=== Begin Enclosure ===
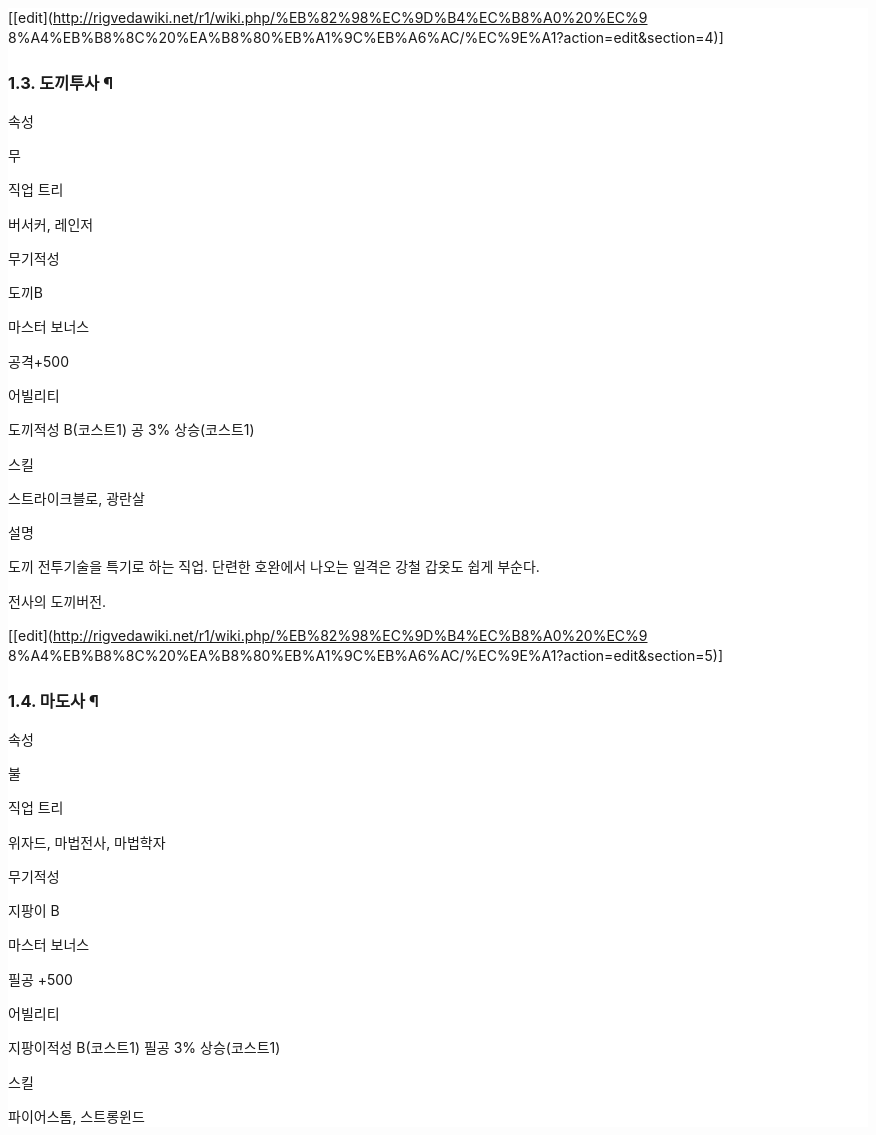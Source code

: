 [[edit](http://rigvedawiki.net/r1/wiki.php/%EB%82%98%EC%9D%B4%EC%B8%A0%20%EC%9
8%A4%EB%B8%8C%20%EA%B8%80%EB%A1%9C%EB%A6%AC/%EC%9E%A1?action=edit&section=4)]

### 1.3. 도끼투사 ¶

속성

무

직업 트리

버서커, 레인저

무기적성

도끼B

마스터 보너스

공격+500

어빌리티

도끼적성 B(코스트1) 공 3% 상승(코스트1)

스킬

스트라이크블로, 광란살

설명

도끼 전투기술을 특기로 하는 직업. 단련한 호완에서 나오는 일격은 강철 갑옷도 쉽게 부순다.

전사의 도끼버전.

[[edit](http://rigvedawiki.net/r1/wiki.php/%EB%82%98%EC%9D%B4%EC%B8%A0%20%EC%9
8%A4%EB%B8%8C%20%EA%B8%80%EB%A1%9C%EB%A6%AC/%EC%9E%A1?action=edit&section=5)]

### 1.4. 마도사 ¶

속성

불

직업 트리

위자드, 마법전사, 마법학자

무기적성

지팡이 B

마스터 보너스

필공 +500

어빌리티

지팡이적성 B(코스트1) 필공 3% 상승(코스트1)

스킬

파이어스톰, 스트롱윈드
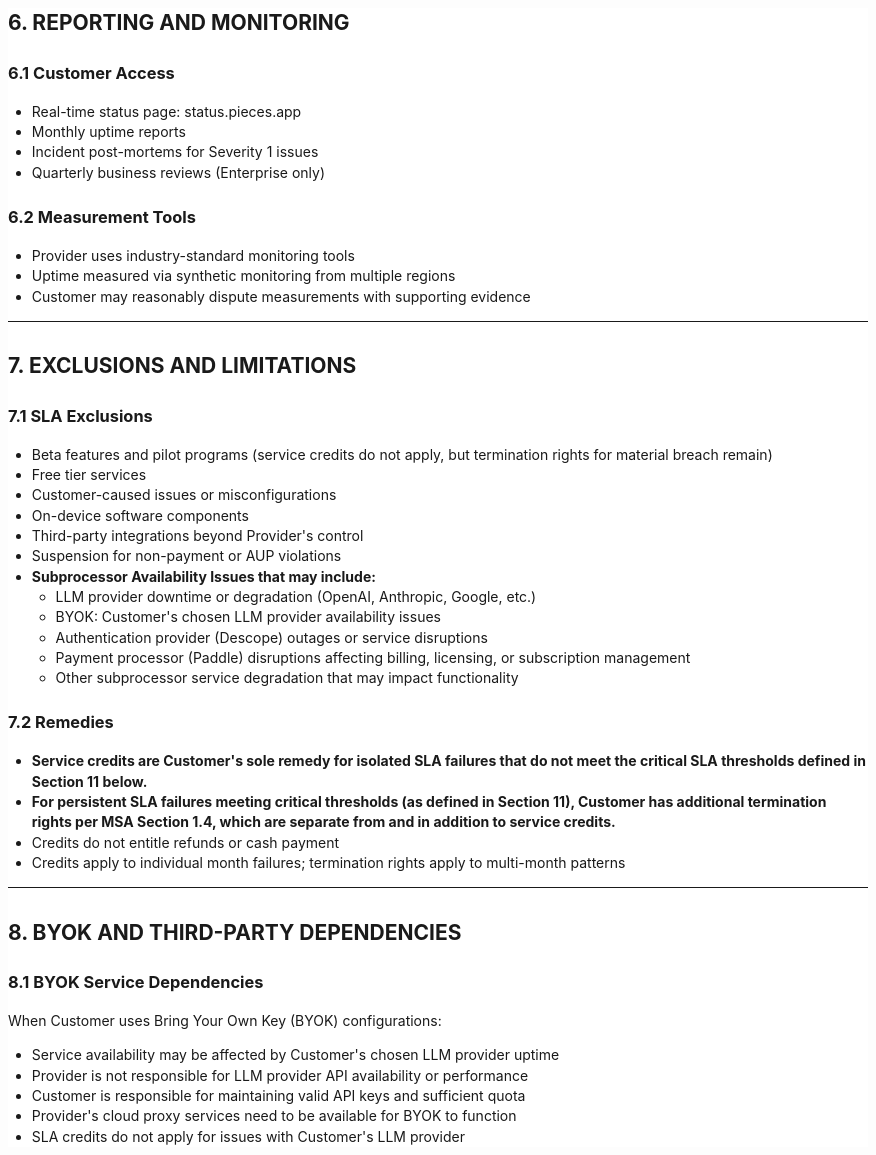 
## 6. REPORTING AND MONITORING

### 6.1 Customer Access
- Real-time status page: status.pieces.app
- Monthly uptime reports
- Incident post-mortems for Severity 1 issues
- Quarterly business reviews (Enterprise only)

### 6.2 Measurement Tools
- Provider uses industry-standard monitoring tools
- Uptime measured via synthetic monitoring from multiple regions
- Customer may reasonably dispute measurements with supporting evidence

---

## 7. EXCLUSIONS AND LIMITATIONS

### 7.1 SLA Exclusions
- Beta features and pilot programs (service credits do not apply, but termination rights for material breach remain)
- Free tier services
- Customer-caused issues or misconfigurations
- On-device software components
- Third-party integrations beyond Provider's control
- Suspension for non-payment or AUP violations
- **Subprocessor Availability Issues that may include:**
  - LLM provider downtime or degradation (OpenAI, Anthropic, Google, etc.)
  - BYOK: Customer's chosen LLM provider availability issues
  - Authentication provider (Descope) outages or service disruptions
  - Payment processor (Paddle) disruptions affecting billing, licensing, or subscription management
  - Other subprocessor service degradation that may impact functionality

### 7.2 Remedies
- **Service credits are Customer's sole remedy for isolated SLA failures that do not meet the critical SLA thresholds defined in Section 11 below.**
- **For persistent SLA failures meeting critical thresholds (as defined in Section 11), Customer has additional termination rights per MSA Section 1.4, which are separate from and in addition to service credits.**
- Credits do not entitle refunds or cash payment
- Credits apply to individual month failures; termination rights apply to multi-month patterns

---

## 8. BYOK AND THIRD-PARTY DEPENDENCIES

### 8.1 BYOK Service Dependencies
When Customer uses Bring Your Own Key (BYOK) configurations:
- Service availability may be affected by Customer's chosen LLM provider uptime
- Provider is not responsible for LLM provider API availability or performance
- Customer is responsible for maintaining valid API keys and sufficient quota
- Provider's cloud proxy services need to be available for BYOK to function
- SLA credits do not apply for issues with Customer's LLM provider
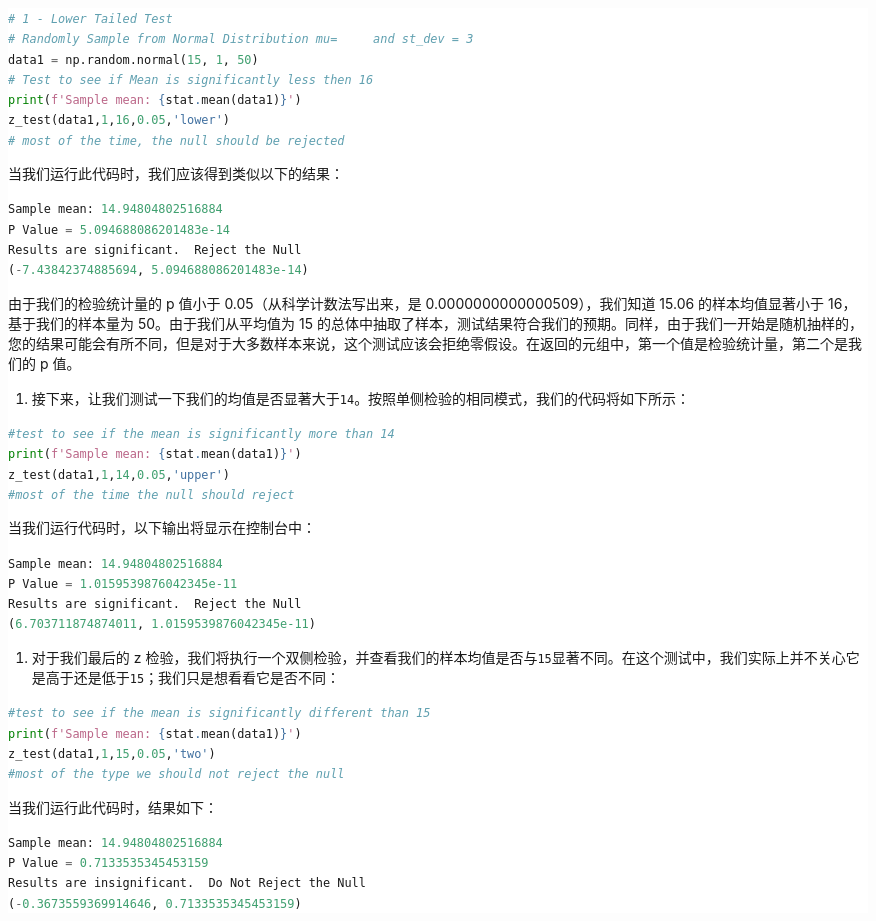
 ```py
# 1 - Lower Tailed Test
# Randomly Sample from Normal Distribution mu=     and st_dev = 3
data1 = np.random.normal(15, 1, 50)
# Test to see if Mean is significantly less then 16
print(f'Sample mean: {stat.mean(data1)}')
z_test(data1,1,16,0.05,'lower')
# most of the time, the null should be rejected
```

当我们运行此代码时，我们应该得到类似以下的结果：

```py
Sample mean: 14.94804802516884
P Value = 5.094688086201483e-14
Results are significant.  Reject the Null
(-7.43842374885694, 5.094688086201483e-14)
```

由于我们的检验统计量的 p 值小于 0.05（从科学计数法写出来，是 0.0000000000000509），我们知道 15.06 的样本均值显著小于 16，基于我们的样本量为 50。由于我们从平均值为 15 的总体中抽取了样本，测试结果符合我们的预期。同样，由于我们一开始是随机抽样的，您的结果可能会有所不同，但是对于大多数样本来说，这个测试应该会拒绝零假设。在返回的元组中，第一个值是检验统计量，第二个是我们的 p 值。

1.  接下来，让我们测试一下我们的均值是否显著大于`14`。按照单侧检验的相同模式，我们的代码将如下所示：

```py
#test to see if the mean is significantly more than 14
print(f'Sample mean: {stat.mean(data1)}')
z_test(data1,1,14,0.05,'upper')
#most of the time the null should reject
```

当我们运行代码时，以下输出将显示在控制台中：

```py
Sample mean: 14.94804802516884
P Value = 1.0159539876042345e-11
Results are significant.  Reject the Null
(6.703711874874011, 1.0159539876042345e-11)
```

1.  对于我们最后的 z 检验，我们将执行一个双侧检验，并查看我们的样本均值是否与`15`显著不同。在这个测试中，我们实际上并不关心它是高于还是低于`15`；我们只是想看看它是否不同：

```py
#test to see if the mean is significantly different than 15
print(f'Sample mean: {stat.mean(data1)}')
z_test(data1,1,15,0.05,'two')
#most of the type we should not reject the null
```

当我们运行此代码时，结果如下：

```py
Sample mean: 14.94804802516884
P Value = 0.7133535345453159
Results are insignificant.  Do Not Reject the Null
(-0.3673559369914646, 0.7133535345453159)
```
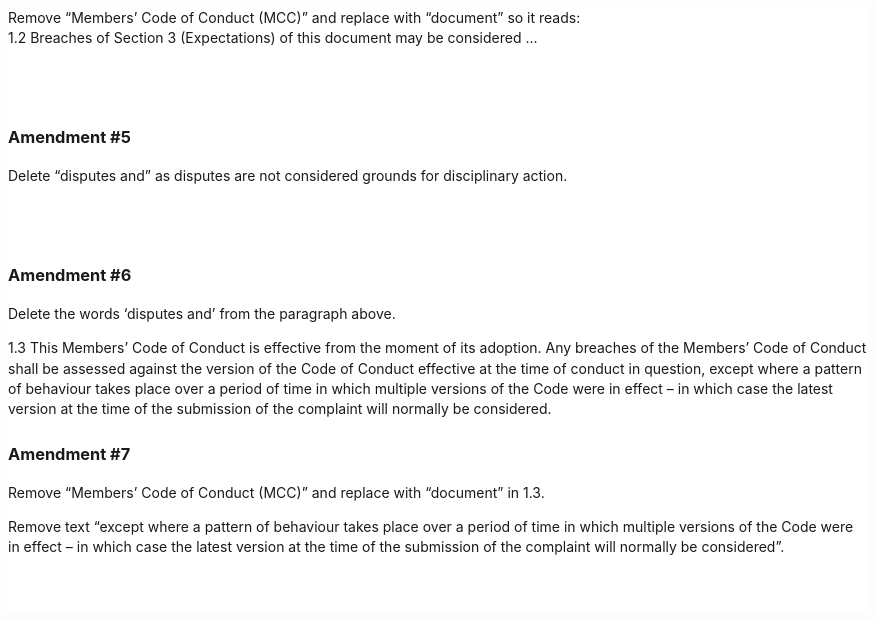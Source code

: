Remove “Members’ Code of Conduct (MCC)” and replace with “document” so it reads:\
1.2 Breaches of Section 3 (Expectations) of this document may be considered ...
  
</div>          
            

```
      
        
```


<div class="amendment amendment-tbd">
<div class="d-flex justify-content-between align-items-start">
<h3 id="amendment-5">Amendment #5</h3>
</div>
    
Delete “disputes and” as disputes are not considered grounds for disciplinary action.
  
</div>          
            

```
      
        
```


<div class="amendment amendment-tbd">
<div class="d-flex justify-content-between align-items-start">
<h3 id="amendment-6">Amendment #6</h3>
</div>
    
Delete the words ‘disputes and’ from the paragraph above.
  
</div>          
            

1.3 This Members’ Code of Conduct is effective from the moment of its adoption. Any breaches of the Members’ Code of Conduct shall be assessed against the version of the Code of Conduct effective at the time of conduct in question, except where a pattern of behaviour takes place over a period of time in which multiple versions of the Code were in effect – in which case the latest version at the time of the submission of the complaint will normally be considered.


<div class="amendment amendment-tbd">
<div class="d-flex justify-content-between align-items-start">
<h3 id="amendment-7">Amendment #7</h3>
</div>
    
Remove “Members’ Code of Conduct (MCC)” and replace with “document” in 1.3.

Remove text “except where a pattern of behaviour takes place over a period of time in which multiple versions of the Code were in effect – in which case the latest version at the time of the submission of the complaint will normally be considered”.
  
</div>          
            

```
      
        
```
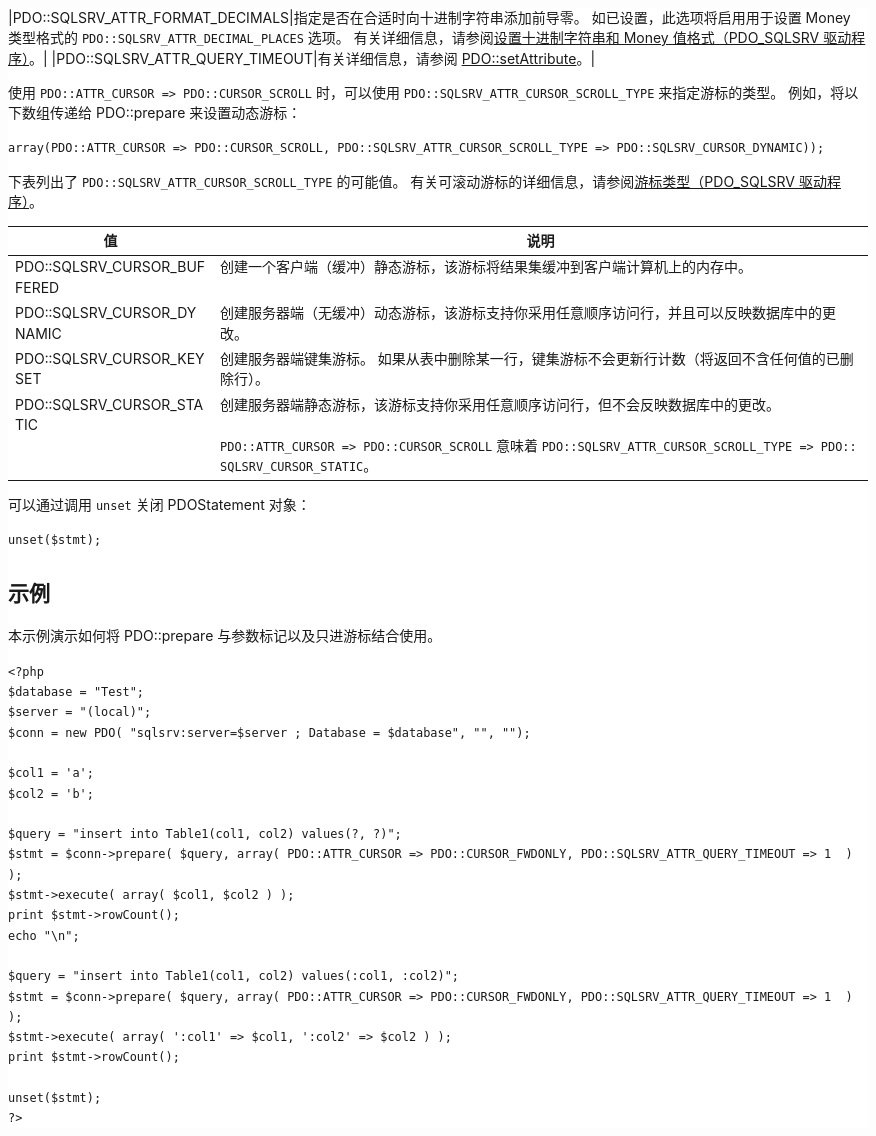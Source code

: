 |PDO::SQLSRV_ATTR_FORMAT_DECIMALS|指定是否在合适时向十进制字符串添加前导零。 如已设置，此选项将启用用于设置 Money 类型格式的 `PDO::SQLSRV_ATTR_DECIMAL_PLACES` 选项。 有关详细信息，请参阅[设置十进制字符串和 Money 值格式（PDO_SQLSRV 驱动程序）](../../connect/php/formatting-decimals-pdo-sqlsrv-driver.md)。| 
|PDO::SQLSRV_ATTR_QUERY_TIMEOUT|有关详细信息，请参阅 [PDO::setAttribute](../../connect/php/pdo-setattribute.md)。|

使用 `PDO::ATTR_CURSOR => PDO::CURSOR_SCROLL` 时，可以使用 `PDO::SQLSRV_ATTR_CURSOR_SCROLL_TYPE` 来指定游标的类型。 例如，将以下数组传递给 PDO::prepare 来设置动态游标：
```
array(PDO::ATTR_CURSOR => PDO::CURSOR_SCROLL, PDO::SQLSRV_ATTR_CURSOR_SCROLL_TYPE => PDO::SQLSRV_CURSOR_DYNAMIC));
```
下表列出了 `PDO::SQLSRV_ATTR_CURSOR_SCROLL_TYPE` 的可能值。 有关可滚动游标的详细信息，请参阅[游标类型（PDO_SQLSRV 驱动程序）](../../connect/php/cursor-types-pdo-sqlsrv-driver.md)。

|值|说明|
|---------|---------------|
|PDO::SQLSRV_CURSOR_BUFFERED|创建一个客户端（缓冲）静态游标，该游标将结果集缓冲到客户端计算机上的内存中。|
|PDO::SQLSRV_CURSOR_DYNAMIC|创建服务器端（无缓冲）动态游标，该游标支持你采用任意顺序访问行，并且可以反映数据库中的更改。|
|PDO::SQLSRV_CURSOR_KEYSET|创建服务器端键集游标。 如果从表中删除某一行，键集游标不会更新行计数（将返回不含任何值的已删除行）。|
|PDO::SQLSRV_CURSOR_STATIC|创建服务器端静态游标，该游标支持你采用任意顺序访问行，但不会反映数据库中的更改。<br /><br />`PDO::ATTR_CURSOR => PDO::CURSOR_SCROLL` 意味着 `PDO::SQLSRV_ATTR_CURSOR_SCROLL_TYPE => PDO::SQLSRV_CURSOR_STATIC`。|

可以通过调用 `unset` 关闭 PDOStatement 对象：
```
unset($stmt);
```

## <a name="example"></a>示例
本示例演示如何将 PDO::prepare 与参数标记以及只进游标结合使用。

```
<?php
$database = "Test";
$server = "(local)";
$conn = new PDO( "sqlsrv:server=$server ; Database = $database", "", "");

$col1 = 'a';
$col2 = 'b';

$query = "insert into Table1(col1, col2) values(?, ?)";
$stmt = $conn->prepare( $query, array( PDO::ATTR_CURSOR => PDO::CURSOR_FWDONLY, PDO::SQLSRV_ATTR_QUERY_TIMEOUT => 1  ) );
$stmt->execute( array( $col1, $col2 ) );
print $stmt->rowCount();
echo "\n";

$query = "insert into Table1(col1, col2) values(:col1, :col2)";
$stmt = $conn->prepare( $query, array( PDO::ATTR_CURSOR => PDO::CURSOR_FWDONLY, PDO::SQLSRV_ATTR_QUERY_TIMEOUT => 1  ) );
$stmt->execute( array( ':col1' => $col1, ':col2' => $col2 ) );
print $stmt->rowCount();

unset($stmt);
?>
```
=== End Enclosure ===
**INSTRUCTIONS TO FOLLOW**
Repeat only the lines between the top of the entries above and the line containing "### 7.1 SLA Exclusions", both ends included, without the pictures.

**EXERCISE ANSWER**
Source code

: [[edit](http://rigvedawiki.net/r1/wiki.php/%EB%82%98%EC%9D%B4%EC%B8%A0%20%EC%9
8%A4%EB%B8%8C%20%EA%B8%80%EB%A1%9C%EB%A6%AC/%EC%9E%A1?action=edit&section=4)]

### 1.3. 도끼투사 ¶

속성

무

직업 트리

버서커, 레인저

무기적성

도끼B

마스터 보너스

공격+500

어빌리티

도끼적성 B(코스트1) 공 3% 상승(코스트1)

스킬

스트라이크블로, 광란살

설명

도끼 전투기술을 특기로 하는 직업. 단련한 호완에서 나오는 일격은 강철 갑옷도 쉽게 부순다.

전사의 도끼버전.

[[edit](http://rigvedawiki.net/r1/wiki.php/%EB%82%98%EC%9D%B4%EC%B8%A0%20%EC%9
8%A4%EB%B8%8C%20%EA%B8%80%EB%A1%9C%EB%A6%AC/%EC%9E%A1?action=edit&section=5)]

### 1.4. 마도사 ¶

속성

불

직업 트리

위자드, 마법전사, 마법학자

무기적성

지팡이 B

마스터 보너스

필공 +500

어빌리티

지팡이적성 B(코스트1) 필공 3% 상승(코스트1)

스킬

파이어스톰, 스트롱윈드
## 6. REPORTING AND MONITORING

### 6.1 Customer Access
- Real-time status page: status.pieces.app
- Monthly uptime reports
- Incident post-mortems for Severity 1 issues
- Quarterly business reviews (Enterprise only)

### 6.2 Measurement Tools
- Provider uses industry-standard monitoring tools
- Uptime measured via synthetic monitoring from multiple regions
- Customer may reasonably dispute measurements with supporting evidence

---

## 7. EXCLUSIONS AND LIMITATIONS

### 7.1 SLA Exclusions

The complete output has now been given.